■ WHAT THE TASK ASKS ■
Keep only those lines of the records that include the string "Enumeration".
======
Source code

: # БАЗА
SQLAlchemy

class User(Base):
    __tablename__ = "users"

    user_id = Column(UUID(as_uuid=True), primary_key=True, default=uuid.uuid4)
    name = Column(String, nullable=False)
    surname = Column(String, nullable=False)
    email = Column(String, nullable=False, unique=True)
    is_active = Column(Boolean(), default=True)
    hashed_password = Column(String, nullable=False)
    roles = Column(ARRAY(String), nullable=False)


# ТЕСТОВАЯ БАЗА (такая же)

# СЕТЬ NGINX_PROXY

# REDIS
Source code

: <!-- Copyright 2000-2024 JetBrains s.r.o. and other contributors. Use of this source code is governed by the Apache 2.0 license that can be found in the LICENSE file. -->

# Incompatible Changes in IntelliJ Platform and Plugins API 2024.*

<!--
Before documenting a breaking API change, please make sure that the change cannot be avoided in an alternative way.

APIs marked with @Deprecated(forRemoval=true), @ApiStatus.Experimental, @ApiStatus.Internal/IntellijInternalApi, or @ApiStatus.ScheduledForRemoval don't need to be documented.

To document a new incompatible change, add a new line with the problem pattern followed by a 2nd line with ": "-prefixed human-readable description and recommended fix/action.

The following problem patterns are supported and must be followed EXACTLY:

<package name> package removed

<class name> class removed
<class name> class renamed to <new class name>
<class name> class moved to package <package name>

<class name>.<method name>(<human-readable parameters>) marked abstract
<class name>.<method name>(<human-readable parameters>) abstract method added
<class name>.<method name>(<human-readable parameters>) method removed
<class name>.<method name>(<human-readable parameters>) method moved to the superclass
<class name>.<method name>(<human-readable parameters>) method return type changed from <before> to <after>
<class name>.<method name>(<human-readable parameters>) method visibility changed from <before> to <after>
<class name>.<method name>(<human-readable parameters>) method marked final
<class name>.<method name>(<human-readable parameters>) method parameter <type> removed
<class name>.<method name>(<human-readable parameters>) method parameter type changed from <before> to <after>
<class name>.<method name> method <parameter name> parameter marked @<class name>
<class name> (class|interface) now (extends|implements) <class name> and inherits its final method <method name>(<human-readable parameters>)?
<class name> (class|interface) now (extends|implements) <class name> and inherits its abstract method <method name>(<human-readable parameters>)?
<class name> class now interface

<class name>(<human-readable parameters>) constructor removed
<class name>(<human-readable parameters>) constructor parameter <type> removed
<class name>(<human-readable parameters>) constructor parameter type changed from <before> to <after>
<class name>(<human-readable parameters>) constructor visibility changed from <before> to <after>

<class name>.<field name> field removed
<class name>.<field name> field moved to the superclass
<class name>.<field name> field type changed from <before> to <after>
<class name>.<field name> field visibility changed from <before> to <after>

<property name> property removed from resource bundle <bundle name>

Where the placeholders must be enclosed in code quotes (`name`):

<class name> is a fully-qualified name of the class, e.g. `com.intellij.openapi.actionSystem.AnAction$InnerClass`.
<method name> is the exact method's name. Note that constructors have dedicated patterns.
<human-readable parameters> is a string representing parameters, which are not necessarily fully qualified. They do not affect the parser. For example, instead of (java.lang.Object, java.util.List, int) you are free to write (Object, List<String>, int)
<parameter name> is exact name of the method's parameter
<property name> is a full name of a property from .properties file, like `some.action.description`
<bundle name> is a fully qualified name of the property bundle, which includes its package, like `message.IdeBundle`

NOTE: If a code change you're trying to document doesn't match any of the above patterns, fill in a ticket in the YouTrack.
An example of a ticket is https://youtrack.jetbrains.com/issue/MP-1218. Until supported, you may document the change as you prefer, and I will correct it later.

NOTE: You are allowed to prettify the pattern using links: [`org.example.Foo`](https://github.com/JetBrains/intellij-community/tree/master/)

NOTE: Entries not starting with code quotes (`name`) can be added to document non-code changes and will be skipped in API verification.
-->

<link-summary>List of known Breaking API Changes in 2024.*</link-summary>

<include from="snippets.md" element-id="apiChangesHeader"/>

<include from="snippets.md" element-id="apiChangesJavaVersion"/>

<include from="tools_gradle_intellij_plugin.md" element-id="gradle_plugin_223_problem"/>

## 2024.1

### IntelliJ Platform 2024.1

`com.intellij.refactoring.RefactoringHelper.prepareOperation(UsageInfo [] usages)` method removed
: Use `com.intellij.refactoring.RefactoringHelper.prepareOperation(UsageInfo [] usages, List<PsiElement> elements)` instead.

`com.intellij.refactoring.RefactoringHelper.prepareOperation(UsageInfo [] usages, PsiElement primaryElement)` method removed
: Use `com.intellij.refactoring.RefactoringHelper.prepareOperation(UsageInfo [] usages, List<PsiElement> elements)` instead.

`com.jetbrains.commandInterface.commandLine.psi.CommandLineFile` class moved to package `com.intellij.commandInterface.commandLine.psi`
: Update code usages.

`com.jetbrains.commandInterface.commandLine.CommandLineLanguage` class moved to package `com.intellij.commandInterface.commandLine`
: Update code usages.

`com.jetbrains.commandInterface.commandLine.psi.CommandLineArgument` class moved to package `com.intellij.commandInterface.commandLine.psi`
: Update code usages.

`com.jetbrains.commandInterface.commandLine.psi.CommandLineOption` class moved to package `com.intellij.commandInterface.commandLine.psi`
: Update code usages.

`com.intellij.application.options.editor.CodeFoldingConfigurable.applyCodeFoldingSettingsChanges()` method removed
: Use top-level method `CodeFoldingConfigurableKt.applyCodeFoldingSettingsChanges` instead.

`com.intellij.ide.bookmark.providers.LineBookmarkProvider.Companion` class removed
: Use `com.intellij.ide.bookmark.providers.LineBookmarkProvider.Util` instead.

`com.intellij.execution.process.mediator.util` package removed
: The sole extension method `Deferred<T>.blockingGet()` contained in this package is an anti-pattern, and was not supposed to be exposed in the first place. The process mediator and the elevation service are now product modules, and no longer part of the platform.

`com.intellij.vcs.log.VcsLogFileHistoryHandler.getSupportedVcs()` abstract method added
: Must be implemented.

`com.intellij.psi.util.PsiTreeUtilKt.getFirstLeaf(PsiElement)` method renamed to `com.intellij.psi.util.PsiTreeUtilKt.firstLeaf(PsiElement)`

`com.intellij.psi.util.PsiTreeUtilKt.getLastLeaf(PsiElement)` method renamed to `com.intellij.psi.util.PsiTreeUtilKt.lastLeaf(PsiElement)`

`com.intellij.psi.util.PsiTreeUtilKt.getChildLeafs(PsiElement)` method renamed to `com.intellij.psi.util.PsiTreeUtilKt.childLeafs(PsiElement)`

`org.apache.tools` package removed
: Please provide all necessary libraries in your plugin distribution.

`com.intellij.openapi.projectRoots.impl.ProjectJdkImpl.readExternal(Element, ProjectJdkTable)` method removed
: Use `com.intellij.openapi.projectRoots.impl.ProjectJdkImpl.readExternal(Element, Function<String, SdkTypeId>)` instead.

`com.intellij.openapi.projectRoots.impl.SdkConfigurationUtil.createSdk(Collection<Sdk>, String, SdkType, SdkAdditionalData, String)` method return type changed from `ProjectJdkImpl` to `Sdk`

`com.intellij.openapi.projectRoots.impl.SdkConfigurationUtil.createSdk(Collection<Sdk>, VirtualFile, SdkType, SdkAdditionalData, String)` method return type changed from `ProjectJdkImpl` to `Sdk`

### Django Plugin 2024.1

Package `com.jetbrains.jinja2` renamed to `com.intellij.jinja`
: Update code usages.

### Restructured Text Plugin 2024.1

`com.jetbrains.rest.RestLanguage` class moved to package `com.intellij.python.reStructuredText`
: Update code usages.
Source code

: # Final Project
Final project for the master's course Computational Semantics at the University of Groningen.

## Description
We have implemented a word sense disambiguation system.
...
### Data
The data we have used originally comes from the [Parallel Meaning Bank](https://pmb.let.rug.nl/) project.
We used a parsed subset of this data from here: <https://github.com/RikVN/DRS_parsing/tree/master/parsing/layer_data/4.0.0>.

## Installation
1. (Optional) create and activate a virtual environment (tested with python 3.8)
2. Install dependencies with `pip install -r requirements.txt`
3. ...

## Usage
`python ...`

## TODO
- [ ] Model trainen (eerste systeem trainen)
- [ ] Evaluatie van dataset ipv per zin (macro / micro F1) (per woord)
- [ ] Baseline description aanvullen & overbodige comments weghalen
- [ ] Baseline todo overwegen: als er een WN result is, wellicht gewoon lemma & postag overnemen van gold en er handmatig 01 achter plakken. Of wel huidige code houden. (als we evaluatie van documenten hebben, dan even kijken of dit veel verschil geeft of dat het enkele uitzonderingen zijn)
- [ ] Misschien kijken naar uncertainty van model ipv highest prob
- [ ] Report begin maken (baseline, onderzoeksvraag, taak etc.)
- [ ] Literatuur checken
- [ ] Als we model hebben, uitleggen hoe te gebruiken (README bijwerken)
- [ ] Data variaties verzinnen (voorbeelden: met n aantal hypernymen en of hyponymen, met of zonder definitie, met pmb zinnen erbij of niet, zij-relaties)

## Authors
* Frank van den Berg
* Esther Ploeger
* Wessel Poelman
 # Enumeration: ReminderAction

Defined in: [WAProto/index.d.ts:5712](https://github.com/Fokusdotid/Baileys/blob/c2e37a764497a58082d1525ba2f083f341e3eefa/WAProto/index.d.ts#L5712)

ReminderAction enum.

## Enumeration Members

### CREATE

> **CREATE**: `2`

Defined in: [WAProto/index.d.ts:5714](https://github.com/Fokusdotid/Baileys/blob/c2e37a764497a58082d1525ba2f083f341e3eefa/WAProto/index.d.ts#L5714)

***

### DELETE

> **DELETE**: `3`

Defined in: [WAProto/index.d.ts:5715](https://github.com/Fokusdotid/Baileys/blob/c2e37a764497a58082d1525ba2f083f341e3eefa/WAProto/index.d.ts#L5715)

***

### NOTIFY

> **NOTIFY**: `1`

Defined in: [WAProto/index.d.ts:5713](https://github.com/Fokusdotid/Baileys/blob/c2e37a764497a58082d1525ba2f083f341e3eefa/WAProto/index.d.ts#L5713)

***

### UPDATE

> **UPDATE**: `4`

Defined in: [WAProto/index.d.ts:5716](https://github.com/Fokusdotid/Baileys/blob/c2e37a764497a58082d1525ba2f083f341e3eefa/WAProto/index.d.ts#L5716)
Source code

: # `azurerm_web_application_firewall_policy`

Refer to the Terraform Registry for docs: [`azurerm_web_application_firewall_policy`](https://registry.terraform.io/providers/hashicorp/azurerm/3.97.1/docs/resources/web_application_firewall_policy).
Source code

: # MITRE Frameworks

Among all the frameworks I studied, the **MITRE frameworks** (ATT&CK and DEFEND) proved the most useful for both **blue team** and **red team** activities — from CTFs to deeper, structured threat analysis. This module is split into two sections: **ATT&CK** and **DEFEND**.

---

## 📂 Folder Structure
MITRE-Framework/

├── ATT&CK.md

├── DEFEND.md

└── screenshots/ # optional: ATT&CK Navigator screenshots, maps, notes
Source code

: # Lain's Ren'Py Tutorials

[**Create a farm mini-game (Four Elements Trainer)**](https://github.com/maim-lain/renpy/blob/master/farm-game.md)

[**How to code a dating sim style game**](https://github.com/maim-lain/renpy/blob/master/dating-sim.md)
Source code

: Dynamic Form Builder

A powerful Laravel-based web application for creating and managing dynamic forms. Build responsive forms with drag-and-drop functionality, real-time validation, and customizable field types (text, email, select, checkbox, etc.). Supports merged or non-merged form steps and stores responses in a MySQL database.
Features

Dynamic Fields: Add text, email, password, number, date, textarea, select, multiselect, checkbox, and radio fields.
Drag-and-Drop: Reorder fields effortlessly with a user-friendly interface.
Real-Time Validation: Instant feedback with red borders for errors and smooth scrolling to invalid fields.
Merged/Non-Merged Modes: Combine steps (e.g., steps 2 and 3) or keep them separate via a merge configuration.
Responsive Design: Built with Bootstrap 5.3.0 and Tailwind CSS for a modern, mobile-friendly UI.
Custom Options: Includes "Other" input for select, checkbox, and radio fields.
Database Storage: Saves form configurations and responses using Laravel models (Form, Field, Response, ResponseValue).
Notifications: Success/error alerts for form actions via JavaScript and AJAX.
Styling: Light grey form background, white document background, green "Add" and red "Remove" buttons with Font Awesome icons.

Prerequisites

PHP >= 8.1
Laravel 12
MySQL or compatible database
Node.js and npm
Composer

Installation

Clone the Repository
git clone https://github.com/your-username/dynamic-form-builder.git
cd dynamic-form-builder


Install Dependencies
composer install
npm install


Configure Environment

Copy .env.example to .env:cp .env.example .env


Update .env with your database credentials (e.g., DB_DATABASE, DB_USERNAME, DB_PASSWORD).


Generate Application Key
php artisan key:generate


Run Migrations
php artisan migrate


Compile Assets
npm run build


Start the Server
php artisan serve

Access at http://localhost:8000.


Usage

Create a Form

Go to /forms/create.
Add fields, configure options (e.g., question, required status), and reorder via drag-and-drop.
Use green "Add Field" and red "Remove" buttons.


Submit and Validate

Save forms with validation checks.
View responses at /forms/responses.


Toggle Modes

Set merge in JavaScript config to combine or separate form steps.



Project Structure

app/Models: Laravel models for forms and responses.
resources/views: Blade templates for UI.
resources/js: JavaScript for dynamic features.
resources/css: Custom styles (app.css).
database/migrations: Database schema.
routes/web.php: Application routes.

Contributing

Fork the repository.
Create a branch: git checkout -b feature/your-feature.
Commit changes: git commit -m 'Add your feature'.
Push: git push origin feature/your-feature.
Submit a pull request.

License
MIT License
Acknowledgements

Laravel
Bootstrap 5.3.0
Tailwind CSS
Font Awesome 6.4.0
======
■ WRITTEN REPLY ■
 # Enumeration: ReminderAction
## Enumeration Members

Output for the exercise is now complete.